Il faut d’ailleurs rappeler que le projet a obtenu l’appui du président de l’Assemblée nationale du pays, Guillaume Soro, et qu’Alcomar s’y rendra le 26 mars afin de tout mettre en place.

Découvrir des talents

Cette initiative aura pour but de faire découvrir la boxe aux Ivoiriens et de leur offrir une autre possibilité que le soccer, le sport le plus populaire du pays.

«Ce serait donc logique, pour moi, de faire un dernier combat.»

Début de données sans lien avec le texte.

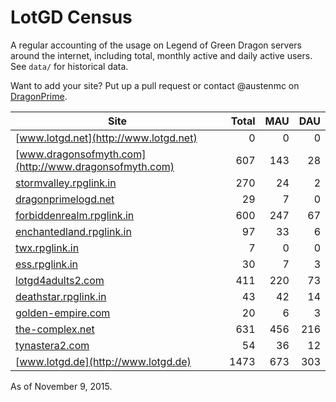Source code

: # LotGD Census
A regular accounting of the usage on Legend of Green Dragon servers around the internet, including total, monthly active and daily active users. See `data/` for historical data.

Want to add your site? Put up a pull request or contact @austenmc on [DragonPrime](http://dragonprime.net).


Site | Total | MAU | DAU
--- | ---:| ---:| ---:
[www.lotgd.net](http://www.lotgd.net)|0|0|0
[www.dragonsofmyth.com](http://www.dragonsofmyth.com)|607|143|28
[stormvalley.rpglink.in](http://stormvalley.rpglink.in)|270|24|2
[dragonprimelogd.net](http://dragonprimelogd.net)|29|7|0
[forbiddenrealm.rpglink.in](http://forbiddenrealm.rpglink.in)|600|247|67
[enchantedland.rpglink.in](http://enchantedland.rpglink.in)|97|33|6
[twx.rpglink.in](http://twx.rpglink.in)|7|0|0
[ess.rpglink.in](http://ess.rpglink.in)|30|7|3
[lotgd4adults2.com](http://lotgd4adults2.com)|411|220|73
[deathstar.rpglink.in](http://deathstar.rpglink.in)|43|42|14
[golden-empire.com](http://golden-empire.com)|20|6|3
[the-complex.net](http://the-complex.net)|631|456|216
[tynastera2.com](http://tynastera2.com)|54|36|12
[www.lotgd.de](http://www.lotgd.de)|1473|673|303

As of November 9, 2015.
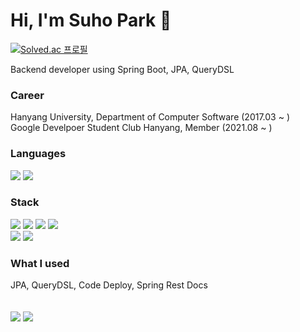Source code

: # Hi, I'm Suho Park 👋

[![Solved.ac
프로필](http://mazassumnida.wtf/api/mini/generate_badge?boj=grand7070)](https://solved.ac/profile/grand7070)

Backend developer using Spring Boot, JPA, QueryDSL





<h3>Career</h3>
Hanyang University, Department of Computer Software (2017.03 ~ )
<br>
Google Develpoer Student Club Hanyang, Member (2021.08 ~ )

<h3>Languages</h3>
<p>
  <img src="https://img.shields.io/badge/-Java-007396?style=flat-square&logo=java&logoColor=white"/>
  <img src="https://img.shields.io/badge/-Python-3776AB?style=flat-square&logo=python&logoColor=white"/>
</p>

<h3>Stack</h3>
<p>  
  <img src="https://img.shields.io/badge/-SpringBoot-339933?style=flat-square&logo=Springboot&logoColor=white"/>
  <img src="https://img.shields.io/badge/-GitHub Actions-2088FF?style=flat-square&logo=githubactions&logoColor=white"/>
  <img src="https://img.shields.io/badge/-Docker-2496ED?style=flat-square&logo=docker&logoColor=white"/>
  <img src="https://img.shields.io/badge/-AWS-232F3E?style=flat-square&logo=AmazonAWS&logoColor=white"/>
  <br>
  <img src="https://img.shields.io/badge/-Figma-F24E1E?style=flat-square&logo=figma&logoColor=white"/>
  <img src="https://img.shields.io/badge/-Keras-D00000?style=flat-square&logo=Keras&logoColor=white"/>
</p>

<h3>What I used</h3>
JPA, QueryDSL, Code Deploy, Spring Rest Docs
<br>
<br>
<br>

<img src="https://github-readme-stats.vercel.app/api?username=grand7070&show_icons=true&include_all_commits=true&count_private=true"/>
<img src="https://github-readme-stats.vercel.app/api/top-langs/?username=grand7070&layout=compact&langs_count=7"/>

Dans un scénario idéal, le poids lourd de Québec aimerait inciter certains jeunes Ivoiriens à tenter leur chance dans la boxe, et peut-être même à venir s’entraîner ici, au Québec.

«Avec l’aide du gouvernement ivoirien, on pourrait les amener ici et leur faire des plans d’entraînement. Il y a des gars, là-bas, qui ont un potentiel incroyable, mais, souvent, ils ne sont pas entraînés adéquatement. Souvent, même, ils n’ont pas d’entraîneur», raconte-t-il.